Benim zihnimdekiler ve hikaye buraya kadar anlaşarak ilerliyor lakin bundan sonrası, sadece benim zihnimdekiler ile devam ediyor.

Yalancı Çoban hikayesinde bir kötü var, evet fakat iyisi yok.

Sizin burada atladığınız çok büyük bir şey var ki o da köylülerin hiçbir zaman tam olarak melek olmamasıydı. Doğru, onlar melekti fakat cennetten kovulmuş meleklerdi. Onlar iblisin ruhundan birer parça taşıyan zalim insanlardı. Hepsinin gözleri şeytanın diğer kör gözüne ait, nefesleri iblisin sıcak ama acımasız soluğunu bırakıyordu yüzlere. Onların elleri, şeytanın yıkandığı sulara batıp çıkmıştı. Şeytani köylüler, aslında insan bedenine girmiş kötülerdi.

Bir silüet olarak çobanın kulağına fısıldadılar, çoban kabul etmedi. Ona arkadaş olmak istediklerini söylediler. Çoban bir uzun değneğine ve kuzularına, bir de etrafına baktı. Bu zamana kadar çobanın tek arkadaşı, hayvan olan kuzular olmuştu. Onları o kadar severdi ki bütün köyde çoban ve kuzuları diye anılırdı.

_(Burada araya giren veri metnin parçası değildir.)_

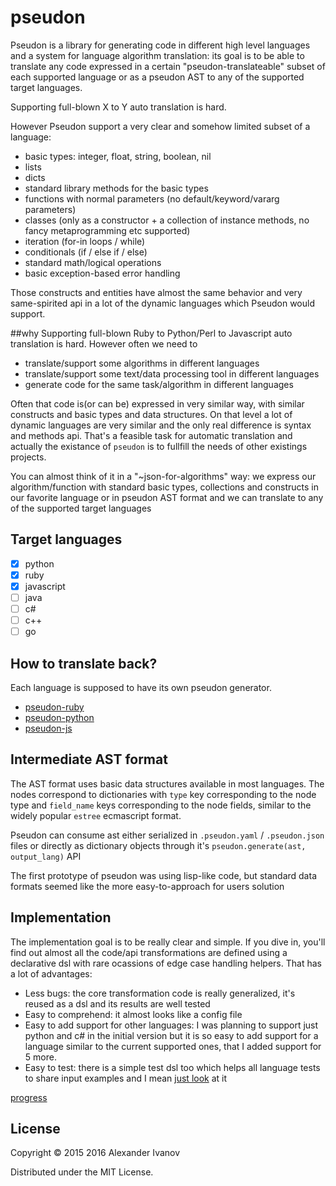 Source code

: # pseudon

Pseudon is a library for generating code in different high level languages and a system for language algorithm translation: its goal is to be able to translate any code expressed in a certain "pseudon-translateable" subset of each supported language or as a pseudon AST to any of the supported target languages.

Supporting full-blown X to Y auto translation is hard. 

However Pseudon support a very clear and somehow limited subset of a language:

  * basic types: integer, float, string, boolean, nil
  * lists
  * dicts
  * standard library methods for the basic types
  * functions with normal parameters (no default/keyword/vararg parameters)
  * classes (only as a constructor + a collection of instance methods, no fancy metaprogramming etc supported)
  * iteration (for-in loops / while)
  * conditionals (if / else if / else)
  * standard math/logical operations
  * basic exception-based error handling


Those constructs and entities have almost the same behavior and very same-spirited api in a lot of the dynamic languages which Pseudon would support.

##why
Supporting full-blown Ruby to Python/Perl to Javascript auto translation is hard.
However often we need to

  * translate/support some algorithms in different languages
  * translate/support some text/data processing tool in different languages
  * generate code for the same task/algorithm in different languages

Often that code is(or can be) expressed in very similar way, with
similar constructs and basic types and data structures. On that level
a lot of dynamic languages are very similar and the only real difference
is syntax and methods api. That's a feasible task for automatic translation
and actually the existance of `pseudon` is to fullfill the needs of other
existings projects.

You can almost think of it in a "~json-for-algorithms" way: we express
our algorithm/function with standard basic types, collections and constructs in our favorite language 
or in pseudon AST format and we can translate to any of the supported target languages

## Target languages

- [x] python
- [x] ruby
- [x] javascript
- [ ] java
- [ ] c#
- [ ] c++
- [ ] go

## How to translate back?

Each language is supposed to have its own pseudon generator. 

* [pseudon-ruby](https://github.com/alehander42/pseudon-ruby)
* [pseudon-python](https://github.com/alehander42/pseudon-python)
* [pseudon-js](https://github.com/alehander42/pseudon-js)

## Intermediate AST format

The AST format uses basic data structures available in most languages. The nodes correspond to 
dictionaries with `type` key corresponding to the node type and `field_name` keys corresponding to
the node fields, similar to the widely popular `estree` ecmascript format.

Pseudon can consume ast either serialized in `.pseudon.yaml` / `.pseudon.json` files or directly as
dictionary objects through it's `pseudon.generate(ast, output_lang)` API

The first prototype of pseudon was using lisp-like code, but standard data formats seemed like the
more easy-to-approach for users solution

## Implementation

The implementation goal is to be really clear and simple. If you dive in, you'll find out
almost all the code/api transformations are defined using a declarative dsl with rare ocassions 
of edge case handling helpers. That has a lot of advantages:
* Less bugs: the core transformation code is really generalized, it's reused as a dsl and its results are well tested
* Easy to comprehend: it almost looks like a config file
* Easy to add support for other languages: I was planning to support just python and c# in the initial version but it is so easy to add support for a language similar to the current supported ones, that I
added support for 5 more.
* Easy to test: there is a simple test dsl too which helps all language tests to share input examples and I mean [just look](pseudon/tests/test_javascript.py) at it

[progress](progress.md)

## License

Copyright © 2015 2016 Alexander Ivanov

Distributed under the MIT License.
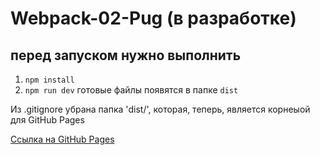 # Webpack-02-Pug (в разработке)
## перед запуском нужно выполнить 
1) `npm install`
2) `npm run dev`
готовые файлы появятся в папке `dist`

Из .gitignore убрана папка 'dist/', которая, теперь, является корнеыой для GitHub Pages

[Ссылка на GitHub Pages](https://cyberpunk10.github.io/FSD-Frontend-hotel/.) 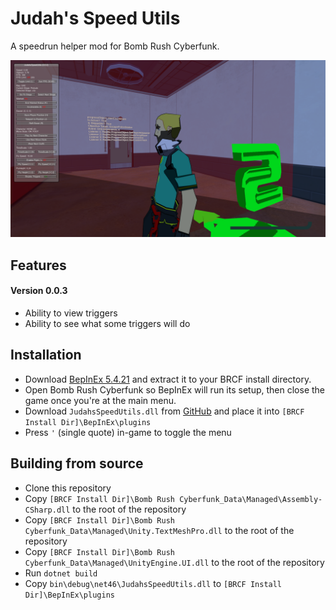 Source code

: # Judah's Speed Utils

A speedrun helper mod for Bomb Rush Cyberfunk.

![Screenshot](Screenshot.png)

## Features

#### Version 0.0.3

- Ability to view triggers
- Ability to see what some triggers will do

## Installation

- Download [BepInEx 5.4.21](https://github.com/BepInEx/BepInEx/releases/tag/v5.4.21) and extract it to your BRCF install directory.
- Open Bomb Rush Cyberfunk so BepInEx will run its setup, then close the game once you're at the main menu.
- Download `JudahsSpeedUtils.dll` from [GitHub](https://github.com/judah-caruso/SpeedUtils/releases) and place it into `[BRCF Install Dir]\BepInEx\plugins` 
- Press `'` (single quote) in-game to toggle the menu

## Building from source
- Clone this repository
- Copy `[BRCF Install Dir]\Bomb Rush Cyberfunk_Data\Managed\Assembly-CSharp.dll` to the root of the repository
- Copy `[BRCF Install Dir]\Bomb Rush Cyberfunk_Data\Managed\Unity.TextMeshPro.dll` to the root of the repository
- Copy `[BRCF Install Dir]\Bomb Rush Cyberfunk_Data\Managed\UnityEngine.UI.dll` to the root of the repository
- Run `dotnet build`
- Copy `bin\debug\net46\JudahsSpeedUtils.dll` to `[BRCF Install Dir]\BepInEx\plugins` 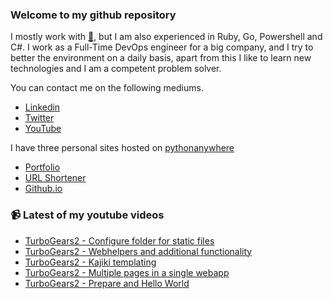 ### Welcome to my github repository

I mostly work with [:snake:](https://www.python.org/), but I am also experienced in Ruby, Go, Powershell and C#. I work as a Full-Time DevOps engineer for a big company, and I try to better the environment on a daily basis, apart from this I like to learn new technologies and I am a competent problem solver.

You can contact me on the following mediums.
- [Linkedin](https://www.linkedin.com/in/r3ap3rpy)
- [Twitter](https://twitter.com/r3ap3rpy)
- [YouTube](https://www.youtube.com/channel/UC1qkMXH8d2I9DDAtBSeEHqg)

I have three personal sites hosted on [pythonanywhere](https://www.pythonanywhere.com/)
- [Portfolio](http://r3ap3rpy.pythonanywhere.com/)
- [URL Shortener](http://shortenpy.pythonanywhere.com/)
- [Github.io](https://r3ap3rpy.github.io/)

### :video_camera: Latest of my youtube videos
<!-- YOUTUBE:START -->
- [TurboGears2 - Configure folder for static files](https://www.youtube.com/watch?v=Vjtx3o4BFhs)
- [TurboGears2 - Webhelpers and additional functionality](https://www.youtube.com/watch?v=VyPPGGtGCfo)
- [TurboGears2 - Kajiki templating](https://www.youtube.com/watch?v=BzwjyFRPv2Q)
- [TurboGears2 - Multiple pages in a single webapp](https://www.youtube.com/watch?v=VIYpz4CMCT0)
- [TurboGears2 - Prepare and Hello World](https://www.youtube.com/watch?v=RYDxtY5yR0k)
<!-- YOUTUBE:END -->


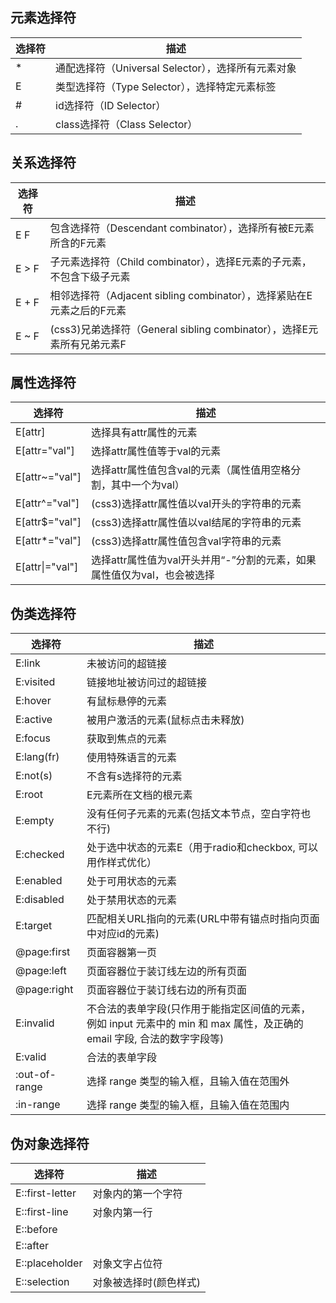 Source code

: ## 元素选择符

|选择符|描述|
|---|---|
|\*|通配选择符（Universal Selector），选择所有元素对象|
|E|类型选择符（Type Selector），选择特定元素标签|
|\#|id选择符（ID Selector）|
|.|class选择符（Class Selector）|

## 关系选择符

|选择符|描述|
|---|---|
| E F |包含选择符（Descendant combinator），选择所有被E元素所含的F元素|
|E > F   |子元素选择符（Child combinator），选择E元素的子元素，不包含下级子元素|
|E + F   |相邻选择符（Adjacent sibling combinator），选择紧贴在E元素之后的F元素|
|E ~ F  |(css3)兄弟选择符（General sibling combinator），选择E元素所有兄弟元素F|

## 属性选择符

|选择符|描述|
|---|---|
|E[attr]  |选择具有attr属性的元素|
|E[attr="val"] |选择attr属性值等于val的元素|
|E[attr~="val"]  |选择attr属性值包含val的元素（属性值用空格分割，其中一个为val）|
|E[attr^="val"]  |(css3)选择attr属性值以val开头的字符串的元素|
|E[attr$="val"]  |(css3)选择attr属性值以val结尾的字符串的元素|
|E[attr*="val"]  |(css3)选择attr属性值包含val字符串的元素|
|E[attr\|="val"]  |选择attr属性值为val开头并用“-”分割的元素，如果属性值仅为val，也会被选择|

## 伪类选择符

|选择符|描述|
|---|---|
|E:link|未被访问的超链接|
|E:visited|链接地址被访问过的超链接|
|E:hover|有鼠标悬停的元素|
|E:active|被用户激活的元素(鼠标点击未释放)|
|E:focus|获取到焦点的元素|
|E:lang(fr)|使用特殊语言的元素|
|E:not(s)|不含有s选择符的元素|
|E:root|E元素所在文档的根元素|
|E:empty|没有任何子元素的元素(包括文本节点，空白字符也不行)|
|E:checked|处于选中状态的元素E（用于radio和checkbox, 可以用作样式优化）|
|E:enabled|处于可用状态的元素|
|E:disabled|处于禁用状态的元素|
|E:target|匹配相关URL指向的元素(URL中带有锚点时指向页面中对应id的元素)|
|@page:first|页面容器第一页|
|@page:left|页面容器位于装订线左边的所有页面|
|@page:right|页面容器位于装订线右边的所有页面|
|E:invalid|不合法的表单字段(只作用于能指定区间值的元素，例如 input 元素中的 min 和 max 属性，及正确的 email 字段, 合法的数字字段等)|
|E:valid|合法的表单字段|
|:out-of-range|选择 range 类型的输入框，且输入值在范围外|
|:in-range|选择 range 类型的输入框，且输入值在范围内|

## 伪对象选择符

|选择符|描述|
|---|---|
|E::first-letter|对象内的第一个字符|
|E::first-line|对象内第一行|
|E::before||
|E::after||
|E::placeholder|对象文字占位符|
|E::selection|对象被选择时(颜色样式)|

Birden kalbinde bir eksiklik hissetti ve o an, fark etti. Çobanın hayvanlardan başka hiçbir dostu yoktu. Bunun nasıl bir his olduğunu merak ederek bilmeden bir günahı omzuna aldı.

Heyecanla gözlerini kırpıştırdı ve kabul etti. Çoban onlarla eğlendi, tereddüt etti, duramadı. Ne dese uydu, ne dese sustu, ne dese güldü.

Bir gün çobandan kendilerini aldatmasını ve kuzuları yalnız bırakmasını istedi köylüler.

Bir kez yap dediler, çoban merak etti.

İki kez yaptı, çoban omuz silkti.

Üçüncü kez yaptı, tereddüt etmeye vakit kalmadı.

Çoban bunu neden yaptığını bilmedi ama bir şeyler kalbini rahatsız ediyordu. Üçüncü kez kuzularını yalnız bırakıp köylüleri aldattığında kurtlar, ak kuzuların etrafını sardı.

Çoban korkuyla virane evlerin yanından rüzgar gibi geçerek bayır aşağı koştu. Herkesi omuzlarından silkti, kan revan içinde kendine getirmeye çalıştı. Gözlerine endişe ve kaybetme korkusuyla baktı.

Köylüler ise gülümsedi.

Çoban onlara şaşkınlıkla olanları anlattı, onlara inanmıştı, oysaki köylüler kollarını kavuşturdu.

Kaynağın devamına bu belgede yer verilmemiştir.